Stored data:
+===+

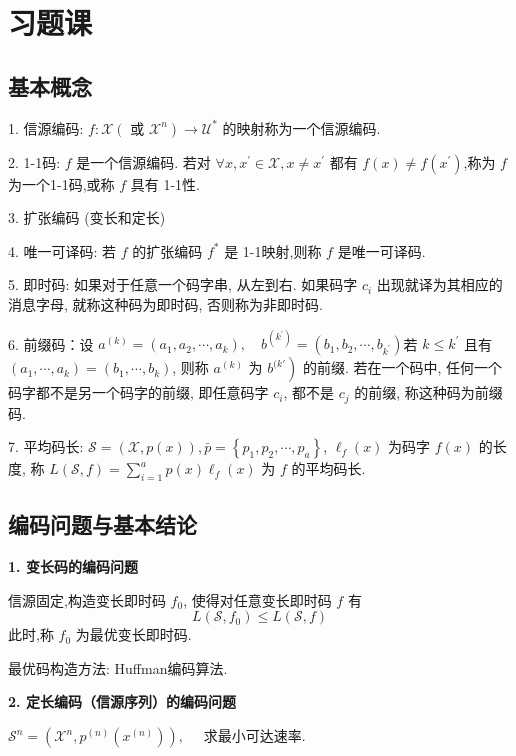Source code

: \section{习题课}
\subsection{基本概念}

1. 信源编码: $ f: \mathscr{X}\left(\right. $ 或 $ \left.\mathscr{X}^{n}\right) \rightarrow \mathscr{U}^{*} $ 的映射称为一个信源编码.

2. 1-1码: $ f $ 是一个信源编码. 若对 $ \forall x, x^{\prime} \in \mathscr{X}, x \neq x^{\prime} $ 都有 $ f(x) \neq f\left(x^{\prime}\right) $,称为 $ f $ 为一个1-1码,或称 $ f $ 具有 1-1性.

3. 扩张编码 (变长和定长)

4. 唯一可译码: 若 $ f $ 的扩张编码 $ f^{*} $ 是 1-1映射,则称 $ f $ 是唯一可译码.

5. 即时码: 如果对于任意一个码字串, 从左到右. 如果码字 $ c_{i} $ 出现就译为其相应的消息字母, 就称这种码为即时码, 否则称为非即时码.

6. 前缀码：设 $ a^{(k)}=\left(a_{1}, a_{2}, \cdots, a_{k}\right), \quad b^{\left(k^{\prime}\right)}=\left(b_{1}, b_{2}, \cdots, b_{k^{\prime}}\right) $若 $ k \leq k^{\prime} $ 且有 $ \left(a_{1}, \cdots, a_{k}\right)=\left(b_{1}, \cdots, b_{k}\right) $, 则称 $ a^{(k)} $ 为 $ \left.b^{(k '}\right) $ 的前缀. 若在一个码中, 任何一个码字都不是另一个码字的前缀, 即任意码字 $ c_{i} $, 都不是 $ c_{j} $ 的前缀, 称这种码为前缀码.

7. 平均码长: $ \mathscr{S}=(\mathscr{X}, p(x)), \bar{p}=\left\{p_{1}, p_{2}, \cdots, p_{a}\right\} $, $ \ell_{f}(x) $ 为码字 $ f(x) $ 的长度, 称 $ L(\mathscr{S}, f)=\sum\limits_{i=1}^{a} p(x) \ell_{f}(x) $ 为 $ f $ 的平均码长.


\subsection{编码问题与基本结论}

\textbf{1. 变长码的编码问题}

信源固定,构造变长即时码 $ f_{0} $, 使得对任意变长即时码 $ f $ 有
$$
L\left(\mathscr{S}, f_{0}\right) \leq L(\mathscr{S}, f)
$$
此时,称 $ f_{0} $ 为最优变长即时码.

最优码构造方法: Huffman编码算法.

\textbf{2. 定长编码（信源序列）的编码问题}

$ \mathscr{S}^{n}=\left(\mathscr{X}^{n}, p^{(n)}\left(x^{(n)}\right)\right), \quad $ 求最小可达速率.

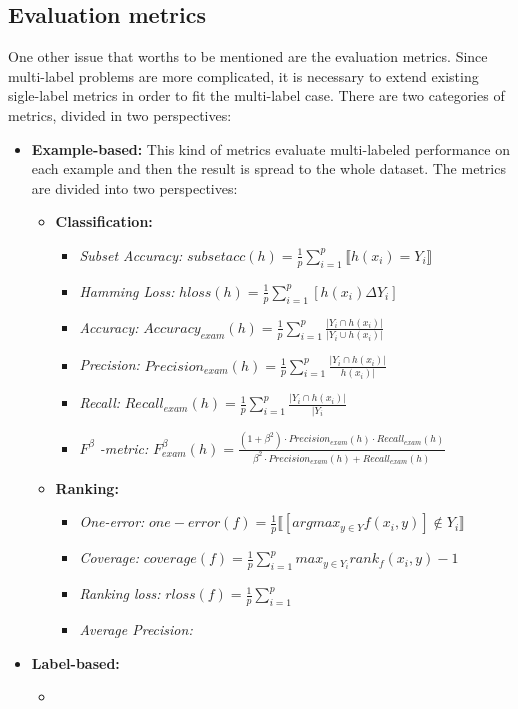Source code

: \documentclass[12pt]{report}
\begin{document}
	\subsection*{Evaluation metrics}
	One other issue that worths to be mentioned are the evaluation metrics. Since multi-label problems are more complicated, it is necessary to extend existing sigle-label metrics in order to fit the multi-label case. There are two categories of metrics, divided in two perspectives:
	\begin{itemize}
		\item \textbf{Example-based: }This kind of metrics evaluate multi-labeled performance on each example and then the result is spread to the whole dataset. The metrics are divided into two perspectives:
		\begin{itemize}
			\item \textbf{Classification:} 
			\begin{itemize}
				\item \emph{Subset Accuracy: } $subsetacc(h) = \frac{1}{p} \sum_{i=1}^p \llbracket h(x_i) = Y_i \rrbracket$
				\item \emph{Hamming Loss: }$hloss(h) = \frac{1}{p} \sum_{i=1}^{p} [h(x_i)\Delta Y_i] $
				\item \emph{Accuracy:} $Accuracy_{exam}(h) = \frac{1}{p} \sum_{i=1}^{p} \frac{|Y_i \cap h(x_i)|}{|Y_i \cup h(x_i)|}$
				\item \emph{Precision: }$Precision_{exam}(h) = \frac{1}{p} \sum_{i=1}^{p} \frac{|Y_i \cap h(x_i)|}{h(x_i)|}$
				\item \emph{Recall: }$Recall_{exam}(h) = \frac{1}{p} \sum_{i=1}^{p} \frac{|Y_i \cap h(x_i)|}{|Y_i}$
				\item \emph{$F^ \beta$ -metric: } $F^ \beta _{exam} (h) = \frac{(1+ \beta ^2) \cdot Precision_{exam}(h) \cdot Recall_{exam}(h)}{\beta ^2 \cdot Precision_{exam}(h) + Recall_{exam}(h)}$
			\end{itemize}
			\item \textbf{Ranking:}
			\begin{itemize}
				\item \emph{One-error: }$one-error(f) = \frac{1}{p} \llbracket [argmax_{y \in Y}f(x_i,y)] \notin Y_i \rrbracket$
				\item \emph{Coverage: } $coverage(f) = \frac{1}{p} \sum_{i=1}^{p} max_{y \in Y_i} rank_f(x_i,y) - 1$
				\item \emph{Ranking loss: }$rloss(f) = \frac{1}{p} \sum_{i=1}^{p} $ 
				\item \emph{Average Precision: } 
			\end{itemize}
		\end{itemize}
		\item \textbf{Label-based: }
		\begin{itemize}
			\item {}
		\end{itemize}
	\end{itemize}
	
\end{document}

+===+

ASSIGNMENT:
Beginning at the line with "3. 扩张编码 (变长和定长)" and ending at the line with "若在一个码中, 任何一个码字都不是另一个码字的前缀, 即任意码字", reproduce each line of the data above exactly, and add no other lines.

WRITTEN SOLUTION:
3. 扩张编码 (变长和定长)

4. 唯一可译码: 若 $ f $ 的扩张编码 $ f^{*} $ 是 1-1映射,则称 $ f $ 是唯一可译码.

5. 即时码: 如果对于任意一个码字串, 从左到右. 如果码字 $ c_{i} $ 出现就译为其相应的消息字母, 就称这种码为即时码, 否则称为非即时码.

6. 前缀码：设 $ a^{(k)}=\left(a_{1}, a_{2}, \cdots, a_{k}\right), \quad b^{\left(k^{\prime}\right)}=\left(b_{1}, b_{2}, \cdots, b_{k^{\prime}}\right) $若 $ k \leq k^{\prime} $ 且有 $ \left(a_{1}, \cdots, a_{k}\right)=\left(b_{1}, \cdots, b_{k}\right) $, 则称 $ a^{(k)} $ 为 $ \left.b^{(k '}\right) $ 的前缀. 若在一个码中, 任何一个码字都不是另一个码字的前缀, 即任意码字 $ c_{i} $, 都不是 $ c_{j} $ 的前缀, 称这种码为前缀码.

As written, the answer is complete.